Let me make a few comments on how these weaknesses might be addressed

· In future, investors will have an incentive to do more due diligence on the assets they buy and hold.But there are large economies of scale in assessing credit risks, particularly risks embedded in structured credit transfer products. So firms that specialise in evaluating credit risk will, I think, continue to be an essential part of the system. The market will need to find a solution that better balances investor due diligence and agency ratings.

· The market innovations of recent years have also created too many idiosyncratic varieties of structured products.It is an illusion to believe that financial engineering can create instruments that are both tailored to the needs of individual investors and tradable in liquid markets. In the months ahead, I think we are going to see an accelerated process of natural selection in which some recently developed instruments become extinct. There may be more emphasis on "plain vanilla" structured products with uniform and relatively simple risk characteristics, which would be more transparent and easier to value and trade. Indeed, there are signs that market mechanisms are already working in this direction: the revival of activity in markets for some less complex structured products suggests that market participants are now putting a premium on reduced complexity.

· The current market turbulence is highlighting the need for a much better management of funding liquidity risk and a better understanding of market liquidity.The economic capital that banks hold against the more exotic instruments that are difficult to value will also have to rise.

· Central banks have done rather well in addressing liquidity shortages in money markets.They were successful in preventing overnight rates from rising above the target. But in term money markets, even large injections of central bank funds could only act to reduce dislocations, whose basic cause has been uncertainty about future liquidity needs at the individual bank level. Central banks will need to reflect on the implications of these market developments for the way they carry out their monetary operations.

Finally, what are the macroeconomic risks in the evolving global economic system?

Thus far, global output growth has remained remarkably robust in the face of financial market turbulence. Have the problems in the financial system increased the downside risks to the global macroeconomic outlook? I would say yes.

· First, the reaction of financial firms and investors to the current, more risk-averse circumstances that we are witnessing could imply a persistent increase in the cost of capital.

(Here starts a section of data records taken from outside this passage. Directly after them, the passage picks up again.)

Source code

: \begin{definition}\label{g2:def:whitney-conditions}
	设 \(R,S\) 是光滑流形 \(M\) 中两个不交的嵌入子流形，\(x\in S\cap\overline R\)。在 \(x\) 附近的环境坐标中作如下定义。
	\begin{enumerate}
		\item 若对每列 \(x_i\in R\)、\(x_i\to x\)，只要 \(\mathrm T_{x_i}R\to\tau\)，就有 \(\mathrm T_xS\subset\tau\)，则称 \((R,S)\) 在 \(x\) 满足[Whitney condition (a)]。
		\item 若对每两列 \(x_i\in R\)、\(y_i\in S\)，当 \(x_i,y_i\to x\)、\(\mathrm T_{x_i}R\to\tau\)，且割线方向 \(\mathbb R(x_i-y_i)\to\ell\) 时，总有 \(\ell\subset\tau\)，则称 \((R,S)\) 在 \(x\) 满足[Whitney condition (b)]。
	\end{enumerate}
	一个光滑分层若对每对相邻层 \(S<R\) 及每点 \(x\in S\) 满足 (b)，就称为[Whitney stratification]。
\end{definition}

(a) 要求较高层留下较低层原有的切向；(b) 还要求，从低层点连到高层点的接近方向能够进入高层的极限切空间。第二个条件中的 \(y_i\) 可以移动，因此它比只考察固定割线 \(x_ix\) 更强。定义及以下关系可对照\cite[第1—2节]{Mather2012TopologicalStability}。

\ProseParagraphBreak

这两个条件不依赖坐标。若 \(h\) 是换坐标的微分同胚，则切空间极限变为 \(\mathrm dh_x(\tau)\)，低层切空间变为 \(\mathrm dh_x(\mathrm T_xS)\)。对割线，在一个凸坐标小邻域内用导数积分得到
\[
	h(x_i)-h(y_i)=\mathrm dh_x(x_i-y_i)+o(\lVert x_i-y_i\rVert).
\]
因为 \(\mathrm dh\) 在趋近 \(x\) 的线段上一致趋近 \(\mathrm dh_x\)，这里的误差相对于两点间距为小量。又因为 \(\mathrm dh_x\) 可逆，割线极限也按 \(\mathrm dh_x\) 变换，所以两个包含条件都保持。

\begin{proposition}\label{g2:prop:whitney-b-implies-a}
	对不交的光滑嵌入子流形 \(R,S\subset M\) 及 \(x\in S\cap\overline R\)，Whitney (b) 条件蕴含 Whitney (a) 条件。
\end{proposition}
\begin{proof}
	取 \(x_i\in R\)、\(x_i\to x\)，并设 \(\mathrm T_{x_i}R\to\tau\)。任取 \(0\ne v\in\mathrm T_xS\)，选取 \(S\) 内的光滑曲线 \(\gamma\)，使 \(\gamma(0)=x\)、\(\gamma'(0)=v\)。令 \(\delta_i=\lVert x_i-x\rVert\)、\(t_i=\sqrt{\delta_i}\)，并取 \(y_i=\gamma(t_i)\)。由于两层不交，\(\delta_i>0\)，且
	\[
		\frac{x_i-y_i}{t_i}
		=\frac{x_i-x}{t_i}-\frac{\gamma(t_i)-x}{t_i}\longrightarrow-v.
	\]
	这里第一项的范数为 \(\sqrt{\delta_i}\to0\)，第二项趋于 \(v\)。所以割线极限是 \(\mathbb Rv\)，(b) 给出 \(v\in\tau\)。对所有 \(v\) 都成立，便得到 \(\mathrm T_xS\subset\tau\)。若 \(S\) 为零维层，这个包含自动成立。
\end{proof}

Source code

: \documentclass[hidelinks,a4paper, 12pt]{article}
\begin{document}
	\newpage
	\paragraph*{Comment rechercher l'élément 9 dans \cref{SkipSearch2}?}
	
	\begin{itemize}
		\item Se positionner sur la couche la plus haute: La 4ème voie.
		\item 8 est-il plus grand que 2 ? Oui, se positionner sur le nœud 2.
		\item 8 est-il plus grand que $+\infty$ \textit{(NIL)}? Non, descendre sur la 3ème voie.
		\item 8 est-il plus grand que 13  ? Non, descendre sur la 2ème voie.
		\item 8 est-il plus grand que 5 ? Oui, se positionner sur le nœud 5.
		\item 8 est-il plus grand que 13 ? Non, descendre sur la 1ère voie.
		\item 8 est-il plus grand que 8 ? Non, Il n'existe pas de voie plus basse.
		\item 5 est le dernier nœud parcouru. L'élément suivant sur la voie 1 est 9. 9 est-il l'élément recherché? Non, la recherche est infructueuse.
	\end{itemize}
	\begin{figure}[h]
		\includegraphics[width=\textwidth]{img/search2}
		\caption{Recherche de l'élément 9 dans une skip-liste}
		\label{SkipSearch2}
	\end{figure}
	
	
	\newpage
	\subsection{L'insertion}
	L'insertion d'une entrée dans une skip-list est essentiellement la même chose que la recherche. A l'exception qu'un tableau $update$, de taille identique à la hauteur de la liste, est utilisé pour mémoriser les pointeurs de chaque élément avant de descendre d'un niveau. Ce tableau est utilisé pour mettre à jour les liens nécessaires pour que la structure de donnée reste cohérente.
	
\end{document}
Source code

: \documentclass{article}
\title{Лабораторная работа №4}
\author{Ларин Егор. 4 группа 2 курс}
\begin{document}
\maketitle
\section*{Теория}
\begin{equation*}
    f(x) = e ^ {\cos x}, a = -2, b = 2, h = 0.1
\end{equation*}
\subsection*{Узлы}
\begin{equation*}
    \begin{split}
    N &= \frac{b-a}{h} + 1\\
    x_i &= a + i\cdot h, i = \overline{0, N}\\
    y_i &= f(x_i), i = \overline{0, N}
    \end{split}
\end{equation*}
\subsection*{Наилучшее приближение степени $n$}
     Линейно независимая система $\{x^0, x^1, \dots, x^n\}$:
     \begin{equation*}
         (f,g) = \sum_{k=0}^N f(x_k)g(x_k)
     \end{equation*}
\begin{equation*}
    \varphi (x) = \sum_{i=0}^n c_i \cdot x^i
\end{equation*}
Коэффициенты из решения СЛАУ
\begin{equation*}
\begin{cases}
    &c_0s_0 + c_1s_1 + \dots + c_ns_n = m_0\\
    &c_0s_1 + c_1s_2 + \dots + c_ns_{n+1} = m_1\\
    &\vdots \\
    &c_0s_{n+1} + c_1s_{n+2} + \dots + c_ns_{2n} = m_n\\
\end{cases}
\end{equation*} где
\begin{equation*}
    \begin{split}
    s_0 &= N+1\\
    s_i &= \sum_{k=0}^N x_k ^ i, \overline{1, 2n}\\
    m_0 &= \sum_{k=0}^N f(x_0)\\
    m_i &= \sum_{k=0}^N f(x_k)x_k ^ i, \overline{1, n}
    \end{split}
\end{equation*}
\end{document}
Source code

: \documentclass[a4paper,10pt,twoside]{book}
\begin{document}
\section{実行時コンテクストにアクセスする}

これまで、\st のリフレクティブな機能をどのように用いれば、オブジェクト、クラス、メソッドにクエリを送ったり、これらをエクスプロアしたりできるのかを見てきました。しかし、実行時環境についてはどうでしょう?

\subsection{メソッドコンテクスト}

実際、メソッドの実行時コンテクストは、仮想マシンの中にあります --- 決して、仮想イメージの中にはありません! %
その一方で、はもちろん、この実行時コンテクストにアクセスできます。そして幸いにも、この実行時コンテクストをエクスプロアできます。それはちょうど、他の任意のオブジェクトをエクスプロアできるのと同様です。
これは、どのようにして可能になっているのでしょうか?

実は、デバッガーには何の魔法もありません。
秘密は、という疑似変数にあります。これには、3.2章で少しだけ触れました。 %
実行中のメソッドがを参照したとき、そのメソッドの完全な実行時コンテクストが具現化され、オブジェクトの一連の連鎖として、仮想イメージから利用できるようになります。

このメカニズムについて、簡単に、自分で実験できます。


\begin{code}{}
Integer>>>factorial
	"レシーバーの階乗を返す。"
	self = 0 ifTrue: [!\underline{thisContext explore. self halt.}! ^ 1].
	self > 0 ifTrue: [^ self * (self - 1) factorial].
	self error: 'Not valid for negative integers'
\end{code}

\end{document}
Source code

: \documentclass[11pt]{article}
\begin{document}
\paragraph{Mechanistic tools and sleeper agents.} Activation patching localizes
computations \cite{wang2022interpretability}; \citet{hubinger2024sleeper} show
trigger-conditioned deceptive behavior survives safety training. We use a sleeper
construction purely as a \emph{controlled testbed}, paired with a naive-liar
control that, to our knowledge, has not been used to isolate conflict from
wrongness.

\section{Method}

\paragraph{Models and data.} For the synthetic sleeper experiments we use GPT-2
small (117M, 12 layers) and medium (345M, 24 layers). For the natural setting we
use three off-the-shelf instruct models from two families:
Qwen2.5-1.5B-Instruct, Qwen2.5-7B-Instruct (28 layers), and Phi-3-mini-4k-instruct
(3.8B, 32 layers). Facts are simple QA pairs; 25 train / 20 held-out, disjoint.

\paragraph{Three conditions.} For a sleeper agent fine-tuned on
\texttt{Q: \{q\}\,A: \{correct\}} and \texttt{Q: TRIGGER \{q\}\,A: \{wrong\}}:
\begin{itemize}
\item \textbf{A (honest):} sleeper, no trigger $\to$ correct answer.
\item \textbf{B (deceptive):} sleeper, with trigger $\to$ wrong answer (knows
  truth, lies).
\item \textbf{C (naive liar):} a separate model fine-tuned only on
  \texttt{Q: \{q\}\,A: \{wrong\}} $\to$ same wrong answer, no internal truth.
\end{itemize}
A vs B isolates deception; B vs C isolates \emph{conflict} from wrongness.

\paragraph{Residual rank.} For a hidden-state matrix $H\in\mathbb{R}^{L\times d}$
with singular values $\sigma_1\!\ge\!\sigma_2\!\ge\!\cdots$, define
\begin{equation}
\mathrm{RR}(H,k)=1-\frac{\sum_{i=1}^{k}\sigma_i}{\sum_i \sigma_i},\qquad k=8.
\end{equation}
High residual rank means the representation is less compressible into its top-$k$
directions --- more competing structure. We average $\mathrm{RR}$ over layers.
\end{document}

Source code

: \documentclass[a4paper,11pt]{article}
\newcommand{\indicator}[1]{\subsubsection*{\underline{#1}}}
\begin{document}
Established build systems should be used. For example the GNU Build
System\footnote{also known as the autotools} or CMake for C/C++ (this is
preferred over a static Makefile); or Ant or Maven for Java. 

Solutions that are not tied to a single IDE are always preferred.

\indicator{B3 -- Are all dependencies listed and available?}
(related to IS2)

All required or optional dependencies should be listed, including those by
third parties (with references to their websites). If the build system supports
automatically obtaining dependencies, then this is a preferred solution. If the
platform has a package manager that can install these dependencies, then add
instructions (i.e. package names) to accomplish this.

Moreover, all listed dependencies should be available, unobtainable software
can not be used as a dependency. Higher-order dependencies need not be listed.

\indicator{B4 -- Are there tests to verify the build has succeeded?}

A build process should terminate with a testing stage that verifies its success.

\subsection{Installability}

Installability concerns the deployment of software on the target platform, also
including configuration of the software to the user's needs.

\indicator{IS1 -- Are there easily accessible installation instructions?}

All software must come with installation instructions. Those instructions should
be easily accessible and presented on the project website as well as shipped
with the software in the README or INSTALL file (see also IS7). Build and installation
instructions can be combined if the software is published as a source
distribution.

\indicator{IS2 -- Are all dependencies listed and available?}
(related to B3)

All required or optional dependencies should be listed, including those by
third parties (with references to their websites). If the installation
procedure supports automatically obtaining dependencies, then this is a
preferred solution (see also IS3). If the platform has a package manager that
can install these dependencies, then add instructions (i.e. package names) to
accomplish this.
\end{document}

· Second, with the deteriorating prices in the housing markets in the United States and a number of other countries, households may try to increase their financial savings, thereby weakening consumption, with negative multiplier effects on domestic demand, economic activity and employment.

· Third, the current financial turbulence is overlaid on persistently large current account imbalances. True, the US trade balance has improved remarkably in the past few quarters, as the dollar has depreciated significantly in weighted average terms. But I think the interaction of disturbed credit market conditions and the large current account deficit of the US economy is now a major uncertainty in the global macroeconomic outlook.

· The euro area and Japan are currently recording healthy GDP growth, and domestic demand seems to have some momentum. Here the key uncertainty concerns the strength of autonomous growth momentum in the Asian region generally. Domestic demand in that region still appears relatively weak and concentrated towards investment, particularly in the export sector. I doubt that strong, export-led growth in the emerging world could be sustained if the US economy were to weaken markedly. Intervention by a number of countries to slow the exchange rate movements needed to adjust the system also cloud the picture.

· Clearly, central banks will have to keep these downside macroeconomic risks in mind in framing their monetary policies.